**Information shown:**
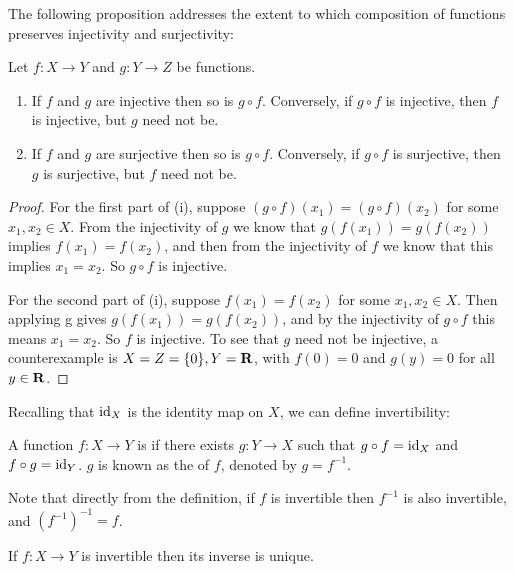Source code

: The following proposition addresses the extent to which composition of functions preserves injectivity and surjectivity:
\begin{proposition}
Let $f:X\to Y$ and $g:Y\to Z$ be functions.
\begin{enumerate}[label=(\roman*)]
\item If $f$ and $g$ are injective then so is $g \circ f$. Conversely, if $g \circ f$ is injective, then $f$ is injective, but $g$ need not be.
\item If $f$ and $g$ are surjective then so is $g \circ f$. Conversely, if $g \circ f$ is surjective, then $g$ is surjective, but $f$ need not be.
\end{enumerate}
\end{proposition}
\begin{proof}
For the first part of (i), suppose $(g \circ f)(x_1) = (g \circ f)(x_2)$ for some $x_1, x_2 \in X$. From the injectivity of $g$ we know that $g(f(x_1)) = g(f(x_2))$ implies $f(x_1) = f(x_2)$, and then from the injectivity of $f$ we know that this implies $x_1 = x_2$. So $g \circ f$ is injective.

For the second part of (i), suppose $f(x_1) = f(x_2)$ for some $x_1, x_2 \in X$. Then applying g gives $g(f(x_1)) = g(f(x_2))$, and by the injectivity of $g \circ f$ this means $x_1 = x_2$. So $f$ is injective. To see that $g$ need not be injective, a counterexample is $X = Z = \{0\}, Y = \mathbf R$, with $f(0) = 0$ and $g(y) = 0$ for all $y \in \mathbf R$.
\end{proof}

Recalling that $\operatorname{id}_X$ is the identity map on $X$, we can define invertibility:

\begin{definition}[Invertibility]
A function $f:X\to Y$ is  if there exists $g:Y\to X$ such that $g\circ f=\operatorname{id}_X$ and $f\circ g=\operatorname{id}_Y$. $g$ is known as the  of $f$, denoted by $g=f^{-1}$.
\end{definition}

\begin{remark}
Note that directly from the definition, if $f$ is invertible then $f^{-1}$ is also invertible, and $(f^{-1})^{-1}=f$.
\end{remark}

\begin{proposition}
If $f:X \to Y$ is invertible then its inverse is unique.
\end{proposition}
==
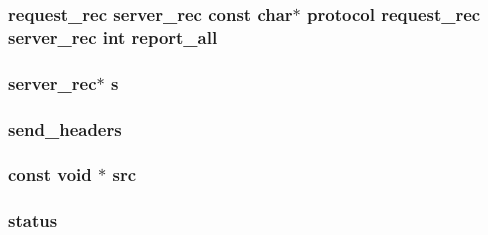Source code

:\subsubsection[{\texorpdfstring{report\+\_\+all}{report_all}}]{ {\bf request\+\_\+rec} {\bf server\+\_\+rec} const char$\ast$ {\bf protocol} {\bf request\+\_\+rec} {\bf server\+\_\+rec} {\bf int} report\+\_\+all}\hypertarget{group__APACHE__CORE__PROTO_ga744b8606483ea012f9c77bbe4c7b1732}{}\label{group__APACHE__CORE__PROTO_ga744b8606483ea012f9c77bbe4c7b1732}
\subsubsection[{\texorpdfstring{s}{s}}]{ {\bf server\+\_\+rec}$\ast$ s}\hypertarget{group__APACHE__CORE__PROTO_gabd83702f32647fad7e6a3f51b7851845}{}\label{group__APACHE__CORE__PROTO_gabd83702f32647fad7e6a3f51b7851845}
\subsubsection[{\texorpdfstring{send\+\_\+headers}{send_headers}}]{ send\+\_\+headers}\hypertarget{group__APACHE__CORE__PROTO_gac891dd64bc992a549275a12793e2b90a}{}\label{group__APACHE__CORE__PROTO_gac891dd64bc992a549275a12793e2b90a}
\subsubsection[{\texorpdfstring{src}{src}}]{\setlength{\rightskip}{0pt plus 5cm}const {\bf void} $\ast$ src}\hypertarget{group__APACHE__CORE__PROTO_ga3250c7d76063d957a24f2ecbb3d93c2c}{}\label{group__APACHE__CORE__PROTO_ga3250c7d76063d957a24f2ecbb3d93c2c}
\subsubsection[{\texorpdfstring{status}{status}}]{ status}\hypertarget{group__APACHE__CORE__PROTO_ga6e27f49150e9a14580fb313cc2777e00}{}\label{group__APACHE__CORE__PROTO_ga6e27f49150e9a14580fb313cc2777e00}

**What you should do:** For each line of the data that includes the word "item", return a copy of it.

**Task output:**
\item If $f$ and $g$ are injective then so is $g \circ f$. Conversely, if $g \circ f$ is injective, then $f$ is injective, but $g$ need not be.
\item If $f$ and $g$ are surjective then so is $g \circ f$. Conversely, if $g \circ f$ is surjective, then $g$ is surjective, but $f$ need not be.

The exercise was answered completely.